Christopher Cerk, a web-development major at the University of Michigan, said his desire to save money and invest in his future motivated him to ditch dorm life and instead build a tiny house to reside in.

By: Samantha Drake, The Washington Post

Christopher Cerk, a web-development major at the University of Michigan, said his desire to save money and invest in his future motivated him to ditch dorm life and instead build a tiny house to reside in.

“When you pay rent, you have money flying out the door, and you get no return on it,” Cerk said. “It’s nice to have a space you can clean in 15 minutes.”

After living in a dorm and an apartment, Cerk said he initially set his sights on remodeling a Volkswagen Bus to live in, but his mother talked him out of it. So Cerk built his tiny house over one summer; he estimates construction cost about $15,000. He says he had no experience building anything large and that he read up on how to frame a house and match roof angles. The ­170-square-foot dwelling sits on a trailer and includes propane heating and solar panels but has no air conditioning or Internet.

Finding a place to park his new home was a major concern but Cerk didn’t broach the idea with the university. “I had a feeling it would be a very long process, and I didn’t want to deal with that,” he said. Instead, Cerk rents space to park the tiny home from a local landowner less than 20 minutes from the Ann Arbor, Mich., campus.

Similarly, Joel Weber, a design student at the University of Texas at Austin, didn’t even consider the possibility of parking his tiny home on campus. “I didn’t want to go into debt — I was financially pretty much on my own,” said Weber, 25, who is working on his bachelor’s degree. “My preference is to not have anything that I can’t afford up front.”

Weber designed his 145-square-foot tiny house in a style he terms “organic contemporary.” He kept costs down to about $20,000 by using donated materials, bartering for appliances and pursuing a vendor sponsorship for an air-conditioning unit.

Like Cerk, Weber says location was key. “My main concern was finding cool people who will let me park my home,” he said. Weber found a place less than 20 minutes from campus and provides nanny services and design work in return for parking privileges.

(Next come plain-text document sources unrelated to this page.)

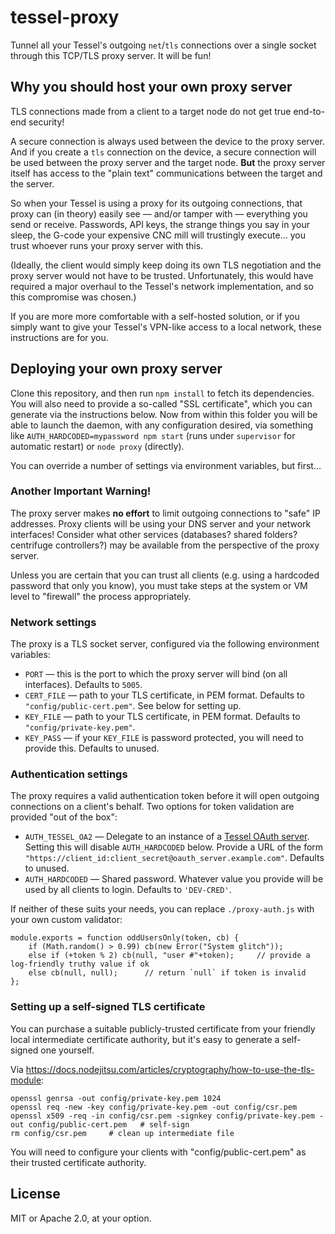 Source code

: # tessel-proxy

Tunnel all your Tessel's outgoing `net`/`tls` connections over a single socket through this TCP/TLS proxy server. It will be fun!

## Why you should host your own proxy server

TLS connections made from a client to a target node do not get true end-to-end security!

A secure connection is always used between the device to the proxy server. And if you create a `tls` connection on the device, a secure connection will be used between the proxy server and the target node. **But** the proxy server itself has access to the "plain text" communications between the target and the server.

So when your Tessel is using a proxy for its outgoing connections, that proxy can (in theory) easily see — and/or tamper with — everything you send or receive. Passwords, API keys, the strange things you say in your sleep, the G-code your expensive CNC mill will trustingly execute… you trust whoever runs your proxy server with this.

(Ideally, the client would simply keep doing its own TLS negotiation and the proxy server would not have to be trusted. Unfortunately, this would have required a major overhaul to the Tessel's network implementation, and so this compromise was chosen.)

If you are more more comfortable with a self-hosted solution, or if you simply want to give your Tessel's VPN-like access to a local network, these instructions are for you.

## Deploying your own proxy server

Clone this repository, and then run `npm install` to fetch its dependencies. You will also need to provide a so-called "SSL certificate", which you can generate via the instructions below. Now from within this folder you will be able to launch the daemon, with any configuration desired, via something like `AUTH_HARDCODED=mypassword npm start` (runs under `supervisor` for automatic restart) or `node proxy` (directly).

You can override a number of settings via environment variables, but first…

### Another Important Warning!

The proxy server makes **no effort** to limit outgoing connections to "safe" IP addresses. Proxy clients will be using your DNS server and your network interfaces! Consider what other services (databases? shared folders? centrifuge controllers?) may be available from the perspective of the proxy server.

Unless you are certain that you can trust all clients (e.g. using a hardcoded password that only you know), you must take steps at the system or VM level to "firewall" the process appropriately.

### Network settings

The proxy is a TLS socket server, configured via the following environment variables:

* `PORT` — this is the port to which the proxy server will bind (on all interfaces). Defaults to `5005`.
* `CERT_FILE` — path to your TLS certificate, in PEM format. Defaults to `"config/public-cert.pem"`. See below for setting up.
* `KEY_FILE` — path to your TLS certificate, in PEM format. Defaults to `"config/private-key.pem"`.
* `KEY_PASS` — if your `KEY_FILE` is password protected, you will need to provide this. Defaults to unused.

### Authentication settings

The proxy requires a valid authentication token before it will open outgoing connections on a client's behalf. Two options for token validation are provided "out of the box":

* `AUTH_TESSEL_OA2` — Delegate to an instance of a [Tessel OAuth server](https://github.com/tessel/oauth). Setting this will disable `AUTH_HARDCODED` below. Provide a URL of the form `"https://client_id:client_secret@oauth_server.example.com"`. Defaults to unused.
* `AUTH_HARDCODED` — Shared password. Whatever value you provide will be used by all clients to login. Defaults to `'DEV-CRED'`.

If neither of these suits your needs, you can replace `./proxy-auth.js` with your own custom validator:

    module.exports = function oddUsersOnly(token, cb) {
        if (Math.random() > 0.99) cb(new Error("System glitch"));
        else if (+token % 2) cb(null, "user #"+token);     // provide a log-friendly truthy value if ok
        else cb(null, null);      // return `null` if token is invalid
    };

### Setting up a self-signed TLS certificate

You can purchase a suitable publicly-trusted certificate from your friendly local intermediate certificate authority, but it's easy to generate a self-signed one yourself.

Via <https://docs.nodejitsu.com/articles/cryptography/how-to-use-the-tls-module>:

    openssl genrsa -out config/private-key.pem 1024
    openssl req -new -key config/private-key.pem -out config/csr.pem
    openssl x509 -req -in config/csr.pem -signkey config/private-key.pem -out config/public-cert.pem   # self-sign
    rm config/csr.pem     # clean up intermediate file


You will need to configure your clients with "config/public-cert.pem" as their trusted certificate authority.

## License

MIT or Apache 2.0, at your option.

Though they are a real estate trend, evidenced by the shows on HGTV, tiny homes on campus are down the road a ways, says Allan Blattner, board president of the Association of College and University Housing Officers International in Columbus, Ohio, and director of the Department of Housing and Residential Education at the University of North Carolina at Chapel Hill.

Blattner cites several concerns about permitting tiny houses on campus property, including taking state housing and zoning laws into consideration. For example, in North Carolina, all campus housing must be equipped with sprinkler systems, he said. State and local laws, which may vary depending on whether a tiny house is built on wheels or on a foundation, dictate minimum square footage and placement on private property, according to the American Tiny House Association in Palmetto, Fla.

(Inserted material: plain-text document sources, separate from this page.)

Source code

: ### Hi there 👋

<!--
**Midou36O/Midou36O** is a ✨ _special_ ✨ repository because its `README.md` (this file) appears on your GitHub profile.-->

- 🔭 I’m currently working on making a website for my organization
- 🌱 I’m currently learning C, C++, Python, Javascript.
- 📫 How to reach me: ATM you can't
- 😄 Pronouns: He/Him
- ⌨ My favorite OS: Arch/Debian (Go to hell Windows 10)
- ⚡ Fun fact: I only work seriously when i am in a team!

Further, students who live in tiny houses instead of traditional campus housing will miss out on an important aspect of college and university life, Blattner said. Campus housing is connected to a positive educational experience, particularly for first- and second-year students. Studies show that dorm living promotes a stronger connection to campus life and leads to higher GPAs, he said. Tiny houses under campus auspices, therefore, might be most beneficial for graduate students, staff and faculty, he said.

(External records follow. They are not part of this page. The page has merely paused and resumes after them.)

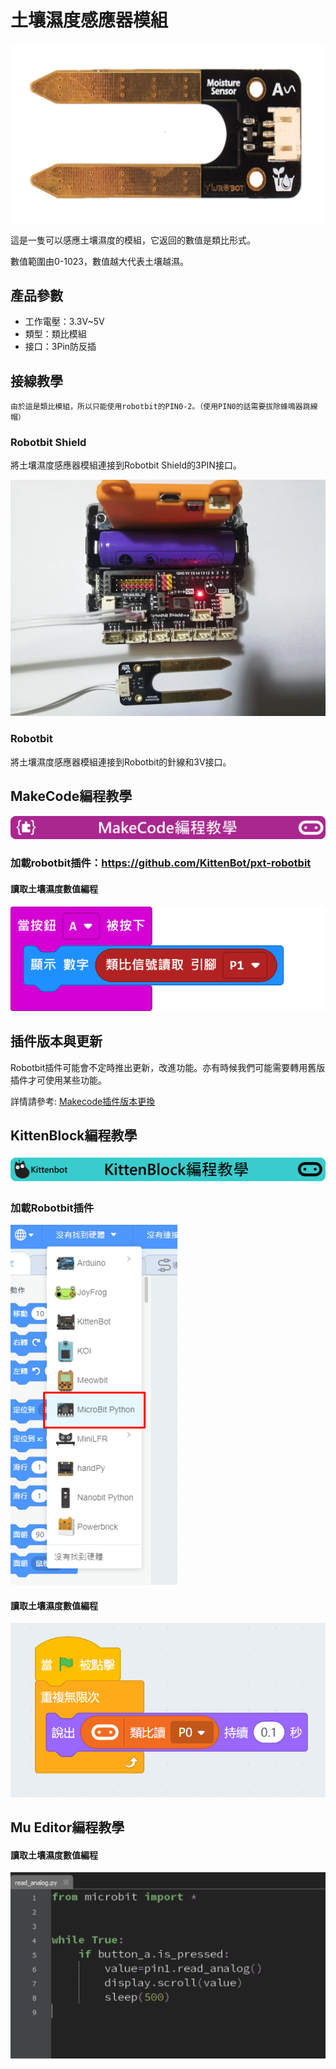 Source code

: # 土壤濕度感應器模組

![](./images/soil2.png)

這是一隻可以感應土壤濕度的模組，它返回的數值是類比形式。

數值範圍由0-1023，數值越大代表土壤越濕。

## 產品參數

- 工作電壓：3.3V~5V
- 類型：類比模組
- 接口：3Pin防反插

## 接線教學

    由於這是類比模組，所以只能使用robotbit的PIN0-2。（使用PIN0的話需要拔除蜂鳴器跳線帽）

### Robotbit Shield

將土壤濕度感應器模組連接到Robotbit Shield的3PIN接口。

![](./images/soil1.jpg)

### Robotbit

將土壤濕度感應器模組連接到Robotbit的針線和3V接口。

## MakeCode編程教學

![](./PWmodules/images/mcbanner.png)

### 加載robotbit插件：https://github.com/KittenBot/pxt-robotbit

#### 讀取土壤濕度數值編程

![](./images/poten_code.png)

## 插件版本與更新

Robotbit插件可能會不定時推出更新，改進功能。亦有時候我們可能需要轉用舊版插件才可使用某些功能。

詳情請參考: [Makecode插件版本更換](../../Makecode/makecode_extensionUpdate)


## KittenBlock編程教學

![](./PWmodules/images/kbbanner.png)

### 加載Robotbit插件

![](./images/addRB.png)

#### 讀取土壤濕度數值編程

![](./images/poten_codekb.png)

## Mu Editor編程教學

#### 讀取土壤濕度數值編程

![](./images/poten_codemu.png)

“We’re not really sure where they fit in,” Blattner said. “But if there becomes a demand for tiny houses, we’ll certainly look into it.”

At Michigan State University, what started as a potential independent study project for recent graduate Tiffany Pupa’s senior year grew into a project that involved more than 100 people. Dubbed Sparty’s Cabin, the ­177-square-foot structure includes wood from the MSU Sustainable Wood Recovery Program, which salvages trees removed on campus. Sparty’s Cabin cost approximately $25,000 to build with funding from MSU and some donated materials, according to Pat Crawford, associate director of the School of Planning, Design and Construction.

Pupa, who majored in design, said she would like to start talks about creating a tiny house community on campus and is already eyeing the site of campus-owned apartments slated to be phased out of use.

Having researched tiny houses for the Sparty’s Cabin project, Pupa said she realizes significant safety and legal issues need to be addressed. But she also hopes such an initiative also could be instructive for students and worked into their studies.

“I think it’s a viable option for some students who can afford the upfront costs,” Pupa said.